Memory issues on short block sizes

radeklesniewski commented 5 years ago

Bug Report

We are testing Prometheus with Thanos to gather metrics from multiple Openshift clusters. On each we have significant amount of ephemeral pods, which are being scraped by Prometheus. We encounter strange memory consumption pattern during test that resembles our real time metrics almost 1:1. We are able to process millions of metrics when changes for particular label occurs every ~2 hours, while for the changes which are happening more often we see constant increase in memory consumption. We tried to lower retention time to 15 minutes, and block size down to 5 minutes, but this didn't help as a lot as we still were seeing the increase in memory consumption, even after the retention period. Further investigation has shown that short block sizes together with short retention caused degradation of performance of writing the blocks to disk. After 30 minutes of test the 5 minutes block was being flushed longer than 10 minutes, +/- 3m for head GC.

Additionally, we are observing unexpected behaviour of retention policy execution. As far as we know after debugging Prometheus, there are two conditions for block to be deleted:

Block is beyond retention,
Block is not opened while dropping old blocks from memory occurs.

Example of unexpected behaviour: Config: retention=15m, min-block-duration=5m, max-block-duration=5m Behaviour: old blocks are deleted not after ~20 minutes (retention + newest block duration), but after ~60 minutes (Prometheus instance is not queried while the test is performed, so probably there is no reason for block to be loaded in memory). Test is executed up to ~2 hours and during that time we are observing constant increase in memory consumption, even though after 1st hour of test number of blocks and data series is constant.

After locking label to change every 2 hours, we could easily use longer blocks and retention periods as memory consumption was stable. Memory consumption peaks at 16GB with average at 11GB for 3M metrics per minute, while for labels which were changing every minute for 1.5M after ~30m it crashed at ~100GB.

In both cases proportions between number of different metrics to number of blocks was constant, which raises a question, why is it behaving like that and how can we tweak the Prometheus to be able to perform better with high cardinality labels (e.g. cron job id / pod name). We are able to access and aggregate over such metrics in Thanos so Prometheus would need to be able to scrape and preserve data only for a time needed to flush block to disk.

What did you expect to see? We expected to see proportional relation between block sizes, number of different metrics (cardinality / data points), retention and memory consumption.

What did you see instead? Under which circumstances? Significant memory consumption increase for metrics with high cardinality / variable label

Environment Openshift v.3.9 with live data RHEL 6 VM with artificial data (Linux 2.6.32-696.18.7.el6.x86_64 x86_64)

Prometheus version: Tested for versions: 2.3, 2.4, 2.5
Prometheus configuration file: 3000 jobs, 1 minute scrape interval, 1-3M metrics(total)

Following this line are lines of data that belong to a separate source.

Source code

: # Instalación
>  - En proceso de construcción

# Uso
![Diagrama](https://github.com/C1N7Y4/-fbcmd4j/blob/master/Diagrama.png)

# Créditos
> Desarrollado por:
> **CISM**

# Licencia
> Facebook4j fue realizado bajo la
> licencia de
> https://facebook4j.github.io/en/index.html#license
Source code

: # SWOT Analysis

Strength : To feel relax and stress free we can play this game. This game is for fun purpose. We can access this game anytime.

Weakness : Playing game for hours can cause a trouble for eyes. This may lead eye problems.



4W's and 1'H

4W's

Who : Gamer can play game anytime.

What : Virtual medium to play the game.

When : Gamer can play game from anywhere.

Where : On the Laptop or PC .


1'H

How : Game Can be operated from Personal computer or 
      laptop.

brian-brazil commented 5 years ago

hile for labels which were changing every minute for 1.5M after ~30m it crashed at ~100GB.

Prometheus is a time series monitoring system, attempting to use it as a general event logging TSDB is going to eat a lot of RAM given that we're optimised for time series.

It's also not recommended to change the block settings, the flags are only there for our own benchmarking.

I'd suggest trying 2.6.0 (it has memory improvements for extreme cardinality cases), and giving it as much RAM as it needs. I make it at least 80GB if you've got total churn every 15m.

radeklesniewski commented 5 years ago

Thanks for clarification. We are continuing tests for 2.6.0-rc1 version, however the results are similar to previous versions.

I'm aware that changing block settings is not recommended, but we have quite specific use case for Prometheus & Thanos integration with high cardinality labels (e.g. cron job id / pod name), which does not allow for stable Prometheus instances with blocks duration set to ~2h.

My main concern is, that with shorter blocks Prometheus is dropping old blocks after ~4 times longer period than configured retention policy time and time needed for writing single block to disk is increasing proportionally with up time of Prometheus instance. Have you observed similar behavior during benchmarking? Is there any option to mitigate such issues?

krasi-georgiev commented 5 years ago

I am sorry but this sounds like a very specific use case and I don't think we would be able to support it.

krasi-georgiev commented 5 years ago

can you maybe add some more specifics about the setup. How many pods are you trying to monitor and how often do these change completely?

One suggestion is maybe drop some labels that are unique for every pod and thus reduce the cardinality.

radeklesniewski commented 5 years ago

We will be starting with monitoring of 100 pods (eventually we will need to monitor 1000 pods). Each of pods can produce up to ~20k metrics at peak traffic (~50% of metrics can be sparse and are reported every couple minutes). Only 5% of metrics reported by single pod will have labels related to name of the pod/container etc. This is the reason why we would like to keep as short blocks as possible, because in our setup with Thanos we want to use Prometheus only as a scraper of metrics.

brian-brazil commented 5 years ago

That sounds more like event logging than time series monitoring, as time series should not be sparse. 20k metrics from each pod also sounds on the excessive side.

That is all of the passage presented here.